CVR Partners Is Risky And 15% Yield Is Not Mispriced

| About: CVR Partners, (UAN)

Summary

CVR Partners is an MLP with a "slim" operational profile, distributing all of its free cash flow to shareholders.

As such, CVR Partners is heavily dependent on ammonia and UAN prices to drive performance.

In turn, ammonia and UAN prices are heavily dependent on China, which is the least-cost producer and essentially controls prices of ammonia-based fertilizers.

In the recent few weeks, I have seen quite a few bullish articles on CVR Partners (NYSE:UAN) posted by Seeking Alpha contributors - myself included. In my original article, I made a purely relative call, arguing that shares are vastly mispriced, given Q4 2015 results in comparison to Q3 results and share prices at the time. I still remain bullish and am still sticking with my $9-10/share target price call within the first half of 2016. Yet, I felt compelled to elaborate on risks associated when investing in CVR Partners. Especially for all the new investors who may not have a good grasp of the fertilizer industry.

  • Quick Recap

Without going into much details, I'll summarize CVR Partners' business. The company operates a single plant (effectively two now, once Rentech is included in results) producing raw ammonia and eventually converting it to UAN (urea ammonium nitrate). Both could be sold as fertilizers, but UAN is a higher margin product, justifying the added conversion step.

CVR Partners is majority owned by CVR Energy (NYSE:CVI), and as part of that relationship, enjoys some benefits of lower input costs by getting pet coke from CVR Refining (NYSE:CVRR) at a discounted rate.

CVR Partners is an MLP, meaning that all excess cash flow is distributed to shareholders, making the company attractive to yield-seeking investors. At the same time, this "slim" operations model introduces risk factors - the company does not retain adequate financial liquidity to weather market downturns or potential unexpected costs.

  • Risk Factors

I believe the two prime drivers for the company's profitability are: (1) operational stability and (2) strong demand and pricing for nitrogen fertilizers.

Operational stability is fortunately something within CVR Partners' jurisdiction and control. That, however, was not the case in Q3 2015 when unplanned outages at Linde's air separation unit resulted in 18 days of unplanned downtime, with the company booking a net loss for the quarter and axing its third-quarter distribution.

Thankfully, these are one-time events, and barring major devastating accidents, this should not deter long-term investors.
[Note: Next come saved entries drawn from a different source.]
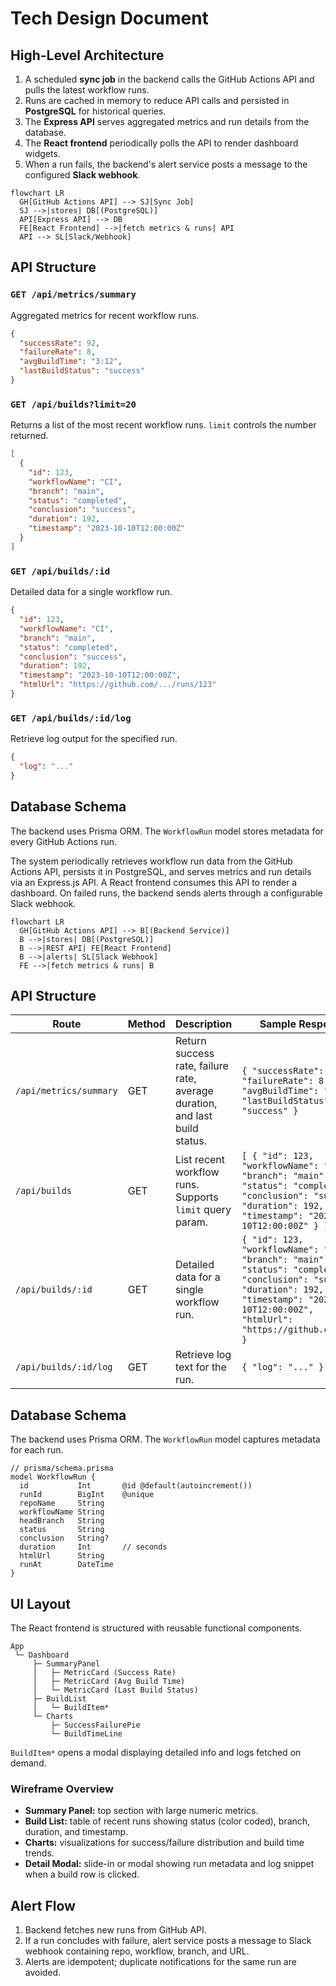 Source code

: # Tech Design Document

## High-Level Architecture

1. A scheduled **sync job** in the backend calls the GitHub Actions API and pulls the latest workflow runs.
2. Runs are cached in memory to reduce API calls and persisted in **PostgreSQL** for historical queries.
3. The **Express API** serves aggregated metrics and run details from the database.
4. The **React frontend** periodically polls the API to render dashboard widgets.
5. When a run fails, the backend's alert service posts a message to the configured **Slack webhook**.

```mermaid
flowchart LR
  GH[GitHub Actions API] --> SJ[Sync Job]
  SJ -->|stores| DB[(PostgreSQL)]
  API[Express API] --> DB
  FE[React Frontend] -->|fetch metrics & runs| API
  API --> SL[Slack/Webhook]
```

## API Structure
### `GET /api/metrics/summary`
Aggregated metrics for recent workflow runs.

```json
{
  "successRate": 92,
  "failureRate": 8,
  "avgBuildTime": "3:12",
  "lastBuildStatus": "success"
}
```

### `GET /api/builds?limit=20`
Returns a list of the most recent workflow runs. `limit` controls the number returned.

```json
[
  {
    "id": 123,
    "workflowName": "CI",
    "branch": "main",
    "status": "completed",
    "conclusion": "success",
    "duration": 192,
    "timestamp": "2023-10-10T12:00:00Z"
  }
]
```

### `GET /api/builds/:id`
Detailed data for a single workflow run.

```json
{
  "id": 123,
  "workflowName": "CI",
  "branch": "main",
  "status": "completed",
  "conclusion": "success",
  "duration": 192,
  "timestamp": "2023-10-10T12:00:00Z",
  "htmlUrl": "https://github.com/.../runs/123"
}
```

### `GET /api/builds/:id/log`
Retrieve log output for the specified run.

```json
{
  "log": "..."
}
```

## Database Schema
The backend uses Prisma ORM. The `WorkflowRun` model stores metadata for every GitHub Actions run.

The system periodically retrieves workflow run data from the GitHub Actions API, persists it in PostgreSQL, and serves metrics and run details via an Express.js API. A React frontend consumes this API to render a dashboard. On failed runs, the backend sends alerts through a configurable Slack webhook.

```mermaid
flowchart LR
  GH[GitHub Actions API] --> B[(Backend Service)]
  B -->|stores| DB[(PostgreSQL)]
  B -->|REST API| FE[React Frontend]
  B -->|alerts| SL[Slack Webhook]
  FE -->|fetch metrics & runs| B
```

## API Structure
| Route | Method | Description | Sample Response |
|-------|--------|-------------|-----------------|
| `/api/metrics/summary` | GET | Return success rate, failure rate, average duration, and last build status. | `{ "successRate": 92, "failureRate": 8, "avgBuildTime": "3:12", "lastBuildStatus": "success" }` |
| `/api/builds` | GET | List recent workflow runs. Supports `limit` query param. | `[ { "id": 123, "workflowName": "CI", "branch": "main", "status": "completed", "conclusion": "success", "duration": 192, "timestamp": "2023-10-10T12:00:00Z" } ]` |
| `/api/builds/:id` | GET | Detailed data for a single workflow run. | `{ "id": 123, "workflowName": "CI", "branch": "main", "status": "completed", "conclusion": "success", "duration": 192, "timestamp": "2023-10-10T12:00:00Z", "htmlUrl": "https://github.com/..." }` |
| `/api/builds/:id/log` | GET | Retrieve log text for the run. | `{ "log": "..." }` |

## Database Schema
The backend uses Prisma ORM. The `WorkflowRun` model captures metadata for each run.

```prisma
// prisma/schema.prisma
model WorkflowRun {
  id           Int       @id @default(autoincrement())
  runId        BigInt    @unique
  repoName     String
  workflowName String
  headBranch   String
  status       String
  conclusion   String?
  duration     Int       // seconds
  htmlUrl      String
  runAt        DateTime
}
```

## UI Layout
The React frontend is structured with reusable functional components.

```
App
 └─ Dashboard
     ├─ SummaryPanel
     │   ├─ MetricCard (Success Rate)
     │   ├─ MetricCard (Avg Build Time)
     │   └─ MetricCard (Last Build Status)
     ├─ BuildList
     │   └─ BuildItem*
     └─ Charts
         ├─ SuccessFailurePie
         └─ BuildTimeLine
```
`BuildItem*` opens a modal displaying detailed info and logs fetched on demand.

### Wireframe Overview
- **Summary Panel:** top section with large numeric metrics.
- **Build List:** table of recent runs showing status (color coded), branch, duration, and timestamp.
- **Charts:** visualizations for success/failure distribution and build time trends.
- **Detail Modal:** slide-in or modal showing run metadata and log snippet when a build row is clicked.

## Alert Flow
1. Backend fetches new runs from GitHub API.
2. If a run concludes with failure, alert service posts a message to Slack webhook containing repo, workflow, branch, and URL.
3. Alerts are idempotent; duplicate notifications for the same run are avoided.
In the 3 years that I have been following the company, I would say I'm fairly satisfied with the management and its track record.

The fertilizer pricing, though, is a whole different game. And it in turn has two contributing factors: supply and demand

  • Nitrogen Fertilizer Demand

While year-on-year fertilizer applications are in part impacted by the success rate of preceding seasons' crop production, data shows consistent growth in nitrogen fertilizer usage (USDA Usage Report (07/13) , UAN Investor Presentation (05/2015):

USDA: Fertilizer Use & Markets

click to enlarge)CVR Partners Investor Presentation, May 2015 Click to enlarge

It's hard to forecast demand for the years ahead, but given the United States economy and consistent population growth, I would not expect sharp declines in annual fertilizer demand from farmers in the near future. I believe that the supply side of the equation is a far more interesting part of the picture, and bares much larger impact on nitrate-based fertilizer pricing.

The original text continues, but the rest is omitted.